» **YOUR OBJECTIVE**
Whenever a line in the material below contains "BuiltInTok", copy that line.

» **RECORDS FOR THE EXERCISE**
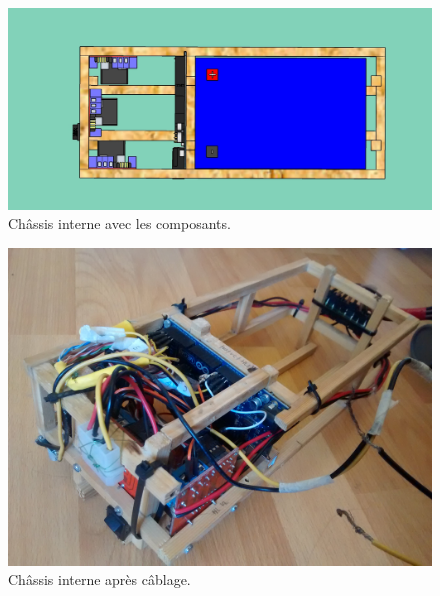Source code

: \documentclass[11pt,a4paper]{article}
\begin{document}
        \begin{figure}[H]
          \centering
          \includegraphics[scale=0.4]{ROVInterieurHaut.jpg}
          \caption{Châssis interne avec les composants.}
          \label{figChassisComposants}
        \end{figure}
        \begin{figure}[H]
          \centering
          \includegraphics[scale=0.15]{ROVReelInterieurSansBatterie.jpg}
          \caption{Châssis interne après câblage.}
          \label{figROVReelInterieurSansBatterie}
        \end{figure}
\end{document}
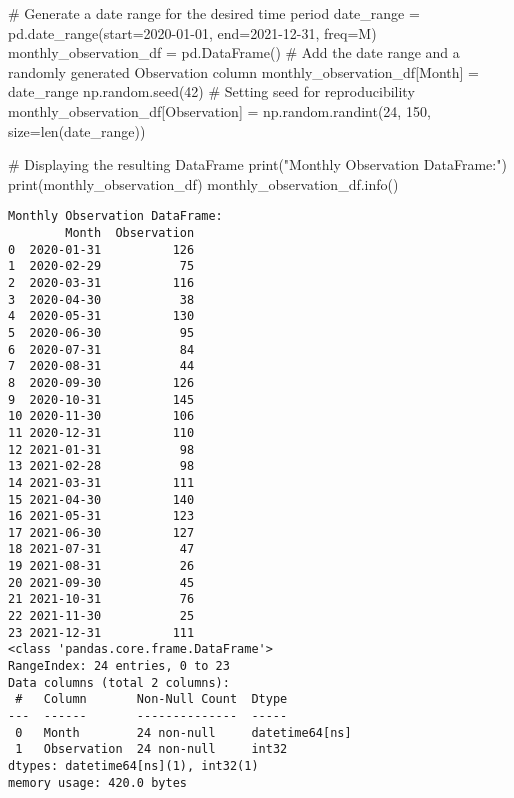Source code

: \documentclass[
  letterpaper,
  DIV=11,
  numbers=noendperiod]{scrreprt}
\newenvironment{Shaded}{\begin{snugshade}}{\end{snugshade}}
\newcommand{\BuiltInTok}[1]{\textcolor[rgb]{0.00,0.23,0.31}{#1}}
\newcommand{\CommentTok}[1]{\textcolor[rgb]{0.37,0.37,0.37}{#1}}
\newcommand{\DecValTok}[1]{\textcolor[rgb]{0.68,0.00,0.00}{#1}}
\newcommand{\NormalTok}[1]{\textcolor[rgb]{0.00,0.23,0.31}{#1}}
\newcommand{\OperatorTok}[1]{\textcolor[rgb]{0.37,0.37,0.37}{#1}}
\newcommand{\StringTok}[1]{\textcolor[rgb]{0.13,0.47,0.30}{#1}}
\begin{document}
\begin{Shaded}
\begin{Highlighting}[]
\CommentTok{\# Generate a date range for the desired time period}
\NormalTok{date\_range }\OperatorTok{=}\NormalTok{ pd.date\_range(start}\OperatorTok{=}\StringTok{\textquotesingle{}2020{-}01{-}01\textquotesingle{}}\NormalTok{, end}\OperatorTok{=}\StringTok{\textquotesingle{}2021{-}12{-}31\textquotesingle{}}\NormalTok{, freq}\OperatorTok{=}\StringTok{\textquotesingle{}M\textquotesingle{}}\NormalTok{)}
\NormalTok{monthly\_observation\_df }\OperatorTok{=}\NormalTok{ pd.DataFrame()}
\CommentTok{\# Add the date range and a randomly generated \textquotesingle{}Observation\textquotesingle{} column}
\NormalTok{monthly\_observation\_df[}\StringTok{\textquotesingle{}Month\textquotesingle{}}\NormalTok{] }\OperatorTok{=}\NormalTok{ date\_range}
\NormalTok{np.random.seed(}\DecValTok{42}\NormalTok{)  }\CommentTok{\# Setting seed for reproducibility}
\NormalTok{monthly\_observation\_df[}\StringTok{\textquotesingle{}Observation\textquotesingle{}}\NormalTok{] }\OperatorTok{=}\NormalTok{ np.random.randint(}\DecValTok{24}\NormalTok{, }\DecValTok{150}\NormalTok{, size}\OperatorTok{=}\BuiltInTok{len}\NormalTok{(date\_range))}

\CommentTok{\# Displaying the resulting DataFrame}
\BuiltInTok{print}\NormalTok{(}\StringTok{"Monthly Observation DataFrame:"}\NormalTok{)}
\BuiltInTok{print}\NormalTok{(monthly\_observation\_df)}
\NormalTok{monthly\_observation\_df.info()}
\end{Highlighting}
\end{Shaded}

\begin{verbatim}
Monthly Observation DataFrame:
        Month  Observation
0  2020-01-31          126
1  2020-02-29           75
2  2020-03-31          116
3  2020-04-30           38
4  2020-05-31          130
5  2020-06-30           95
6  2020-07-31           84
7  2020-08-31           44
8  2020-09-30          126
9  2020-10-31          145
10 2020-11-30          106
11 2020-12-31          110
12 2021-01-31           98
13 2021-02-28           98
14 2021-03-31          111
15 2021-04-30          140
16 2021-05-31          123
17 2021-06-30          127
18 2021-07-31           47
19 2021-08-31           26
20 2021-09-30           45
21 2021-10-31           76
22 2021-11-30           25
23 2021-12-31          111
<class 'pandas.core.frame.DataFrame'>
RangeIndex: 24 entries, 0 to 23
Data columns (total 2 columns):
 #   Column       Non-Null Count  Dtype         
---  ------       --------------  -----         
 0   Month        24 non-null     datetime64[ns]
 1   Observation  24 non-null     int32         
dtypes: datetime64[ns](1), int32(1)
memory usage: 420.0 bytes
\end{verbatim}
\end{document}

» **TASK SOLUTION**
\newcommand{\BuiltInTok}[1]{\textcolor[rgb]{0.00,0.23,0.31}{#1}}
\NormalTok{monthly\_observation\_df[}\StringTok{\textquotesingle{}Observation\textquotesingle{}}\NormalTok{] }\OperatorTok{=}\NormalTok{ np.random.randint(}\DecValTok{24}\NormalTok{, }\DecValTok{150}\NormalTok{, size}\OperatorTok{=}\BuiltInTok{len}\NormalTok{(date\_range))}
\BuiltInTok{print}\NormalTok{(}\StringTok{"Monthly Observation DataFrame:"}\NormalTok{)}
\BuiltInTok{print}\NormalTok{(monthly\_observation\_df)}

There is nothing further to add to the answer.